Bisson A, Bonnette P, el Kadi N B, Leroy M, Colchen A, Personne C, Toty L, Herzog P
Department of Thoracic Surgery, Centre Médico-Chirurgical Foch, Suresnes, France.
J Thorac Cardiovasc Surg. 1992 Oct;104(4):882-7.
Since 1975 200 tracheal sleeve resections for iatrogenic tracheal and subglottic laryngeal stenoses have been performed in our institution. Preoperative Nd:YAG laser is of paramount help in opening the stenoses. Tracheography is usually performed to specify the length of the stenosis and the distance from the vocal cords. Operative procedures are described. One hundred seventy five (87.5%) patients are definitely cured, but in this group 16 patients required a Montgomery tube for 6 months to 1 year to recover a normal tracheal diameter.
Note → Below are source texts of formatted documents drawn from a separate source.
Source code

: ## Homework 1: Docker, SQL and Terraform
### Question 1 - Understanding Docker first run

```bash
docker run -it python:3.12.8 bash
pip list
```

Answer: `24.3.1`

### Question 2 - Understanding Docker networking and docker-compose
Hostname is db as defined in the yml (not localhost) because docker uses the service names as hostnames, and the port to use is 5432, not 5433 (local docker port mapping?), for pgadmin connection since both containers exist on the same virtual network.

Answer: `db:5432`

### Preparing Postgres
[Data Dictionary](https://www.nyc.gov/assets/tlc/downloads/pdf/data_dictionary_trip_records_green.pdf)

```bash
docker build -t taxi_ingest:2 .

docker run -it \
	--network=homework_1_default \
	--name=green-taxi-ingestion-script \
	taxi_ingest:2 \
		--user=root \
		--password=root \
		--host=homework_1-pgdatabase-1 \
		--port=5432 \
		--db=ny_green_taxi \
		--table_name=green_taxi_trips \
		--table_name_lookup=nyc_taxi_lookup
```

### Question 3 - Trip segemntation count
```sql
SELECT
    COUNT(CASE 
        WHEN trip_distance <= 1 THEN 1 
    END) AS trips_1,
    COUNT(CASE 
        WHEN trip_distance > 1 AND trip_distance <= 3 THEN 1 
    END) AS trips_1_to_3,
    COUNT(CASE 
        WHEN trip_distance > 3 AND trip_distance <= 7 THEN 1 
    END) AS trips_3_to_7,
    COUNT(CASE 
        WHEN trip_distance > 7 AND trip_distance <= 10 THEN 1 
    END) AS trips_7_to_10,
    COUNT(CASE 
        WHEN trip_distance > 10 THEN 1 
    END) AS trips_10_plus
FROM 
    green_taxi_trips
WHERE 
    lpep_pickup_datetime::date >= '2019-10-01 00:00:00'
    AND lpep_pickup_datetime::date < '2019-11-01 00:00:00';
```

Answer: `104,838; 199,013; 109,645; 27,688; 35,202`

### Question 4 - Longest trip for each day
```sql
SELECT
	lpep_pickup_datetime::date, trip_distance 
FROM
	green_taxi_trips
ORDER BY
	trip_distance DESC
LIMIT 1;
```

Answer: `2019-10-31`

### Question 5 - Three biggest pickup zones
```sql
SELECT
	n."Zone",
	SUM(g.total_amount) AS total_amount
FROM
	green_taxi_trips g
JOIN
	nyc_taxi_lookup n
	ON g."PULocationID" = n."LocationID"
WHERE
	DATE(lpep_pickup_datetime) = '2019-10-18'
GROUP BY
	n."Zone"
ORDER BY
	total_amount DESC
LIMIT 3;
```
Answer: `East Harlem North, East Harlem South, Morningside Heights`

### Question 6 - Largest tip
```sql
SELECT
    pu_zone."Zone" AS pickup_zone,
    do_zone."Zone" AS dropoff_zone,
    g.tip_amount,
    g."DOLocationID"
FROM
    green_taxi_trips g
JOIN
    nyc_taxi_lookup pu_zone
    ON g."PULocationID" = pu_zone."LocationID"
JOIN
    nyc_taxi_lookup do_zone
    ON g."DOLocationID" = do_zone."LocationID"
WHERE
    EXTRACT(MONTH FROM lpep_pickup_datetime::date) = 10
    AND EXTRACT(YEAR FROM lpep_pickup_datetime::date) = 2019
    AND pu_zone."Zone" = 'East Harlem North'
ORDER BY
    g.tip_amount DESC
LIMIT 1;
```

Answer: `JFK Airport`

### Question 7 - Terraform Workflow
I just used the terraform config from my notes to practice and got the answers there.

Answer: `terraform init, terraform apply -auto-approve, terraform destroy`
Two patients needed a second tracheal sleeve resection. Nine (4.5%) patients died, and 16 (8%) had recurrent stenoses. Stenoses in these patients were treated with use of a tracheostomy tube, a permanent Montgomery tube, or an endotracheal stent. Partial anterior cricoid resections performed in 21 patients have had the same results as those of the whole series. Twenty one laryngeal releases were performed and proved to be efficient and safe. In our experience complications can be avoided by good selection and preparation of the patients, accurate identification of the level and length of the stenosis, and meticulous technique.
自1975年以来,我们机构已对200例医源性气管及声门下喉狭窄患者实施了气管袖状切除术。术前钕钇铝石榴石激光对于打开狭窄至关重要。通常进行气管造影以明确狭窄的长度以及与声带的距离。文中描述了手术步骤。175例(87.5%)患者获得确切治愈,但在该组中,16例患者需要放置蒙哥马利管6个月至1年,以使气管直径恢复正常。2例患者需要再次进行气管袖状切除术。9例(4.5%)患者死亡,16例(8%)出现复发性狭窄。这些患者的狭窄采用气管造口管、永久性蒙哥马利管或气管内支架进行治疗。21例患者接受的部分环状软骨前部切除术与整个系列的结果相同。实施了21例喉松解术,结果证明有效且安全。根据我们的经验,通过对患者进行良好的选择和准备、准确识别狭窄的部位和长度以及采用精细的技术,可以避免并发症的发生。